In Aurora (2015), the ever-impressive Kim Stanley Robinson tackles the generation ship story. His spin on this common trope begins in expected ways, rife with Robinson’s familiar characteristics—epic scope, detailed scientific speculation, intense environmentalism—but ultimately takes surprising turns. The result is dark but mind-expanding, and it possesses a remarkable quality: it feels like more than a novel somehow. It’s like a metanovel, with several additional layers of reflection beyond its surface story, probing inward at the mysteries of the human condition and outward at the mind-blowing vastness of the universe. I suppose science fiction novels do this all the time, or strive for it, but I never feel it quite so strongly as I do in Robinson’s best work.
As Aurora begins, a starship makes its final approach to the Tau Ceti system, after generations adrift.

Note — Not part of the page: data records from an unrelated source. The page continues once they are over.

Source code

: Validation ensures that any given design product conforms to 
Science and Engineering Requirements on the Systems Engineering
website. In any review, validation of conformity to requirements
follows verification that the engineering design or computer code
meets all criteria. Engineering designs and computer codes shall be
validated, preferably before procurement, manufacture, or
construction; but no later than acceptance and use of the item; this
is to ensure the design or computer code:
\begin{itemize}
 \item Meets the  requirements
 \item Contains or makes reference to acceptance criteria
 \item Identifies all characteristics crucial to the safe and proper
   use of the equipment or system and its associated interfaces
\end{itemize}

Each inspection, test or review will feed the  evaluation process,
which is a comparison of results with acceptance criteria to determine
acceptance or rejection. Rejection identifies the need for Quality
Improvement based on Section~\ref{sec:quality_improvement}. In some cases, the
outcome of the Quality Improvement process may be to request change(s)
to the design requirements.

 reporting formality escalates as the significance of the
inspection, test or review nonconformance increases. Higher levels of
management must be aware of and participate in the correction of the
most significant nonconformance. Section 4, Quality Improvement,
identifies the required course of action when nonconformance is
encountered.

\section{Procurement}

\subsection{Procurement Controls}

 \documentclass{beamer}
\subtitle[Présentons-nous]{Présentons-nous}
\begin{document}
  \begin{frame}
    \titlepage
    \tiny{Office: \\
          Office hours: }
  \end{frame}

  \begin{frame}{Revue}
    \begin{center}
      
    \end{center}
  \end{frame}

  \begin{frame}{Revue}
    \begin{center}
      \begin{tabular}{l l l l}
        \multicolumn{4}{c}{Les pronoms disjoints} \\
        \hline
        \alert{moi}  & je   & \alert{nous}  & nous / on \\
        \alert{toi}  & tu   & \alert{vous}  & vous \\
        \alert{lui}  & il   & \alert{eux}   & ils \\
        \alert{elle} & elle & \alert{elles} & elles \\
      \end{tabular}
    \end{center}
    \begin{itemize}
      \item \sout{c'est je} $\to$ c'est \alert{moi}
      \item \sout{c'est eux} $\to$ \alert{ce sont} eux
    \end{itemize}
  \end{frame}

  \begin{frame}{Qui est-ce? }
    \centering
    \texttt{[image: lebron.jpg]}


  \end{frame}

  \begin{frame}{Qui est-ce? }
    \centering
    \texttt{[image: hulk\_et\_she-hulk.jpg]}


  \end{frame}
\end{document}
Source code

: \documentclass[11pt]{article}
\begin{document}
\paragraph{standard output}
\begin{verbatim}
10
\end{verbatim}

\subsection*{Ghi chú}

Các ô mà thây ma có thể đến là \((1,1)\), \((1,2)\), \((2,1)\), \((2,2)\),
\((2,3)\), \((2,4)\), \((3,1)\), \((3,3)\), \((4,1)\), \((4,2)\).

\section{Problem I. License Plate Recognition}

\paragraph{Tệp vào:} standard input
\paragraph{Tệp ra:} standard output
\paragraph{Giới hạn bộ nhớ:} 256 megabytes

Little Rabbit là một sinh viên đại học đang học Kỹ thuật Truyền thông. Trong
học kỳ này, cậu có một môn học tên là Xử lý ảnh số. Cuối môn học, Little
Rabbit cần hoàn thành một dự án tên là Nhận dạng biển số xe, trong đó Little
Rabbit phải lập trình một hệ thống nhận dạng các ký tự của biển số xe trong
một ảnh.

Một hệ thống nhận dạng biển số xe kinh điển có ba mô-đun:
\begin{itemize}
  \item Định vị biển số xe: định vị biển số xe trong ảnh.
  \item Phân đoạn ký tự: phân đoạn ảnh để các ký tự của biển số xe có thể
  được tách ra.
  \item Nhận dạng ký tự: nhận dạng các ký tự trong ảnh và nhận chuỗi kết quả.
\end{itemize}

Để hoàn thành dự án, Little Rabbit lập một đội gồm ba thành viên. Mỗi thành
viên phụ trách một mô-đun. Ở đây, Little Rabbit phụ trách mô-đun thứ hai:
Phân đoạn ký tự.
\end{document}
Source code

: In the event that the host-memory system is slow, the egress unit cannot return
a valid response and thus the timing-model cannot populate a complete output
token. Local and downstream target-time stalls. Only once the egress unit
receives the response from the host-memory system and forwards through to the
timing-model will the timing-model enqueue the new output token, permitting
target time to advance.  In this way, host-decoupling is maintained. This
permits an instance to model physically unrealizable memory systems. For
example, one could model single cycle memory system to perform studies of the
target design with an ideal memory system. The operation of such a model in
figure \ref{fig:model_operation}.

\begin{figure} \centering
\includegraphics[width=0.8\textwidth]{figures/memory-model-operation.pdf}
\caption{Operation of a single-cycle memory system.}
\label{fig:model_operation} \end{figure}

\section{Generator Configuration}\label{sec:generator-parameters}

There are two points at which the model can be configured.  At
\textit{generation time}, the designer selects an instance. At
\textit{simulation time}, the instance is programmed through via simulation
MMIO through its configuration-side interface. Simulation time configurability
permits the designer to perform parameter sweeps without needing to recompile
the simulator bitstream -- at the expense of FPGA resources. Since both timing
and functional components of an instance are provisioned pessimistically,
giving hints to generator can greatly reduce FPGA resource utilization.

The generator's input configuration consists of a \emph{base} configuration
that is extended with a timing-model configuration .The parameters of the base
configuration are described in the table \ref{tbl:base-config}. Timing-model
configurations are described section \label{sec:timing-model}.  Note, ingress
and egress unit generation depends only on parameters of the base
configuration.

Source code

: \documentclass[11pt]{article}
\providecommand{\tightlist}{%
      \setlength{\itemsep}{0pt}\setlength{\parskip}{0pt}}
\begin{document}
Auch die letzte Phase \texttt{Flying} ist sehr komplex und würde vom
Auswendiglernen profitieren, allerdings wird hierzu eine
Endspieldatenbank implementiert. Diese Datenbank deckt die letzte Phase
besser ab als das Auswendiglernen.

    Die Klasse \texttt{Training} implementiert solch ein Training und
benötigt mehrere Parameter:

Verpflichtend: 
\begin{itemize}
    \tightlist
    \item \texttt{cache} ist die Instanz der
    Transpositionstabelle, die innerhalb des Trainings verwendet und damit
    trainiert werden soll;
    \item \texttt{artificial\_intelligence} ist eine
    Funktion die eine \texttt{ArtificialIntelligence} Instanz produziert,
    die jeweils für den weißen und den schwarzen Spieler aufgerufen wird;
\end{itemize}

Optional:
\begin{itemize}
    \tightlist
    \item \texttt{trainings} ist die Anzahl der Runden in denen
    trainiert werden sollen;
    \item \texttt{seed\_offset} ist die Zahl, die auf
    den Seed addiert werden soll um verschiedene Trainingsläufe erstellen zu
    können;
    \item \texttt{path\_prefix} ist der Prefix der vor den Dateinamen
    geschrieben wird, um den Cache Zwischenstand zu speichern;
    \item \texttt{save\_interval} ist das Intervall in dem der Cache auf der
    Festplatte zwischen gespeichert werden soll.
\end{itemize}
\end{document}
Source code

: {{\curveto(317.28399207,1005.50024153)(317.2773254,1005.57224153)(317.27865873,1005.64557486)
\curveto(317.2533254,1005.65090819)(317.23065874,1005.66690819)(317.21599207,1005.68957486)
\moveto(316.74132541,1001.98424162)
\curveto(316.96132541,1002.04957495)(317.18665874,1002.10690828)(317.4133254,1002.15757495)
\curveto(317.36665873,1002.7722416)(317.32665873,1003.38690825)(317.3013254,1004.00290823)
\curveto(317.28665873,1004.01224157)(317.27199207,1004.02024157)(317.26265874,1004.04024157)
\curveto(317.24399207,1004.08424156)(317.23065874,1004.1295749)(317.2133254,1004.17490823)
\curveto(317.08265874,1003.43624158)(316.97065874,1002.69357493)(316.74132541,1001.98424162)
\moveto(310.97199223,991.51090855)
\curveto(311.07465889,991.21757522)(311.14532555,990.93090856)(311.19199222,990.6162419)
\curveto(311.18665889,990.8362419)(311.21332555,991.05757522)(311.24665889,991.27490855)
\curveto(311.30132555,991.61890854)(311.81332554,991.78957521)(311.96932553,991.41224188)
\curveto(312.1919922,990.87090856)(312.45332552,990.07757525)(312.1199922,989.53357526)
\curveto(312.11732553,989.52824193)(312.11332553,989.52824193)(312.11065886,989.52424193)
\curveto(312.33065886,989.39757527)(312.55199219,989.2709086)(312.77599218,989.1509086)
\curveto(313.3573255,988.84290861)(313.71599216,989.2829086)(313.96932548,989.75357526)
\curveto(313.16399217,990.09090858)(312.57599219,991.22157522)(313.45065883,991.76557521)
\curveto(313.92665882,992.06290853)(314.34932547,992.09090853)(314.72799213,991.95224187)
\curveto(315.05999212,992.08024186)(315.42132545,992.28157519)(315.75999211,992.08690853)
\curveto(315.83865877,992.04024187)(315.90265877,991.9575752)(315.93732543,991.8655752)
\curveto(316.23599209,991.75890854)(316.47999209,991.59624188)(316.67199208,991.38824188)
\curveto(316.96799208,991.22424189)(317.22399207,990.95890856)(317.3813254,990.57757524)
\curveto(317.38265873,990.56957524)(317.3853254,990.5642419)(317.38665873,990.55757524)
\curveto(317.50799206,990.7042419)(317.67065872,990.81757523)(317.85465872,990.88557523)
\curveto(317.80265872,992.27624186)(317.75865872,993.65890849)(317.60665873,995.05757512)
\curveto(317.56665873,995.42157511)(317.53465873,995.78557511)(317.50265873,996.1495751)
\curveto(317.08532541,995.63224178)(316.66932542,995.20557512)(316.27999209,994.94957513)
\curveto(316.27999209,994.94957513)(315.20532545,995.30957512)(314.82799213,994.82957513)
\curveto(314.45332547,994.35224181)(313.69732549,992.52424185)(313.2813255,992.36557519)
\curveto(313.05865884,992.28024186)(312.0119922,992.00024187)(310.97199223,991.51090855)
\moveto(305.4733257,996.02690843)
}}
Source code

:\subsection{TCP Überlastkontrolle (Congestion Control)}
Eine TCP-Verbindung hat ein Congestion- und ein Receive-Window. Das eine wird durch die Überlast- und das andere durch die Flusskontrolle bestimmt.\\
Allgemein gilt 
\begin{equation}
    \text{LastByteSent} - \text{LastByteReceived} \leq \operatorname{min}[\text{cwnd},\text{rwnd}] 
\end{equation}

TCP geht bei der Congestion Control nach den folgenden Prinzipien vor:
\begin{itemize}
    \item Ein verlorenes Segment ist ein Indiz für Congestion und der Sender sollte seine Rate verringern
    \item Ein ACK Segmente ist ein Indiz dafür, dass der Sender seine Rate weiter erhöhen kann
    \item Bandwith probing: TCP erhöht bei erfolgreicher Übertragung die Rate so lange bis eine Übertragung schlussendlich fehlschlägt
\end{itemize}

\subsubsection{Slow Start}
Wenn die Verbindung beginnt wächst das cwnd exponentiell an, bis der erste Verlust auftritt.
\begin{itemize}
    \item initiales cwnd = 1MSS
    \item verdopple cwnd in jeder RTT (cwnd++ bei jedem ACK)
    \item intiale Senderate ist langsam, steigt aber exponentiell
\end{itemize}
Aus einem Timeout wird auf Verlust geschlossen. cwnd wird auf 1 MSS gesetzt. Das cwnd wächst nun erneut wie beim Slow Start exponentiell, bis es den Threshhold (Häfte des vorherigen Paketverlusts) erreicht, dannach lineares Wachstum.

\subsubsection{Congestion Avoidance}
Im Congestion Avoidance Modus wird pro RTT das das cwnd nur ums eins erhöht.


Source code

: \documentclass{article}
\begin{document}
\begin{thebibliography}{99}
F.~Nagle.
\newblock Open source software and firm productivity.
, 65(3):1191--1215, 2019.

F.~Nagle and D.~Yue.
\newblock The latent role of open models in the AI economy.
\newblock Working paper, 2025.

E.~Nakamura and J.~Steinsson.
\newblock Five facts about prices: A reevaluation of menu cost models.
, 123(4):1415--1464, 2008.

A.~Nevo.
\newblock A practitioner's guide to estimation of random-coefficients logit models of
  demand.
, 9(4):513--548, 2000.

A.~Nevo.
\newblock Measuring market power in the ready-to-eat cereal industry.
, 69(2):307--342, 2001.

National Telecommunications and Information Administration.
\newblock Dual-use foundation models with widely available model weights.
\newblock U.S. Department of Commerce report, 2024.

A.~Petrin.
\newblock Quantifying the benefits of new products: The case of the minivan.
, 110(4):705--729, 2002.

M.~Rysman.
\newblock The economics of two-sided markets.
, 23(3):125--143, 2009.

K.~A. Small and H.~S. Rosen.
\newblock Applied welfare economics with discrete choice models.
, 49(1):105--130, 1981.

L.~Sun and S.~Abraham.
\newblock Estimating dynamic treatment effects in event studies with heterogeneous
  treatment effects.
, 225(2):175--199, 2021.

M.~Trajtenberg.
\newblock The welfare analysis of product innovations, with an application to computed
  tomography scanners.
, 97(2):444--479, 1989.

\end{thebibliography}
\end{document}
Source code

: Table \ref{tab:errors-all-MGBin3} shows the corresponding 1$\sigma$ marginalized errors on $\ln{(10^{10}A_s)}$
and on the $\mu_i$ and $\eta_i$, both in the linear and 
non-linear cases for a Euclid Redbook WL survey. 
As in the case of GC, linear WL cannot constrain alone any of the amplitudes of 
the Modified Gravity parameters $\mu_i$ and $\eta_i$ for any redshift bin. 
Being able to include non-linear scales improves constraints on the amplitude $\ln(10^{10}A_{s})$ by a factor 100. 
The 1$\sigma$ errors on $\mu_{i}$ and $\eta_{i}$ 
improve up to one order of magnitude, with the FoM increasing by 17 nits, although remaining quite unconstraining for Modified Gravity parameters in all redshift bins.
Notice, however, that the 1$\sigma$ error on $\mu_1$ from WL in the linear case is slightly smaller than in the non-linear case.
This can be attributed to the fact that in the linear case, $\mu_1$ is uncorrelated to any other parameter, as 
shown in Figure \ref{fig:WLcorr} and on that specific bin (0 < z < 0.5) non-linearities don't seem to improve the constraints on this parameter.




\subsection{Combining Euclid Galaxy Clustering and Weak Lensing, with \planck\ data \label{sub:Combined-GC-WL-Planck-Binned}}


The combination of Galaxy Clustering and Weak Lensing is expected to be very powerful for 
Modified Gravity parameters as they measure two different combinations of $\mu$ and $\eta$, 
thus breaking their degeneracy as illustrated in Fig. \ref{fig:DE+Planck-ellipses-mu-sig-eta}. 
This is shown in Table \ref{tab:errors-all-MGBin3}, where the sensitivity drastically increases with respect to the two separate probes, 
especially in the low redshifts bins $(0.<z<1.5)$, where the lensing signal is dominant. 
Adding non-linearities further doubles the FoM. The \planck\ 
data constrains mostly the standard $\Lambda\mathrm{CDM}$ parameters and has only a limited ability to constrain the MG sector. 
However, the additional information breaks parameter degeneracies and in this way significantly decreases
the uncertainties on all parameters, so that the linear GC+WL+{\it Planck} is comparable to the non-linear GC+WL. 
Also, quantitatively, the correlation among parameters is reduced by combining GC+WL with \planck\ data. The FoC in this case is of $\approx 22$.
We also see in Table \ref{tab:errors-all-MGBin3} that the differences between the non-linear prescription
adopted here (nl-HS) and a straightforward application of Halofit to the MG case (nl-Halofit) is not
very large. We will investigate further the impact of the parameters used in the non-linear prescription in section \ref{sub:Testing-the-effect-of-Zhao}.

Their goal is to colonize the vaguely Earth-like world of Aurora. Largely through the eyes of Freya, daughter of the chief engineer Devi, the final years of the journey show just how difficult it’s been for them, the ship’s connected biomes in a tenuous state of balance right up the moment of landfall. But the ship’s passengers have even more tough challenges ahead as they face the hardships of a precarious new environment and unexpected conflict and political strife over what to do now that they’ve arrived at the new world.
Although it doesn’t scrimp on eye-widening sense of wonder, Aurora steps back from Robinson’s frequent utopian idealism, instead focusing on the sheer, astronomical challenges of such an ambitious undertaking, if not the near impossibility of its success. As a result, it lacks the fanciful exuberance that often characterizes Robinson’s work, in favor of an even more serious, Mundane-adjacent message. The takeaway is bleaker and more grounded, but not at the expense of amazing, perspective-shifting depictions of the universe’s brain-exploding majesty. If this means several of the novella-sized chapters, particularly late in the book, feel like more of a slog, it’s a strategic slog, servicing the novel’s message.
Readers in search of escapist science fictional fare about a starfaring humanity will probably find Aurora wanting for comforting optimism. That doesn’t make it any less powerful or awe-inspiring a vision, another breathtaking accomplishment from Robinson.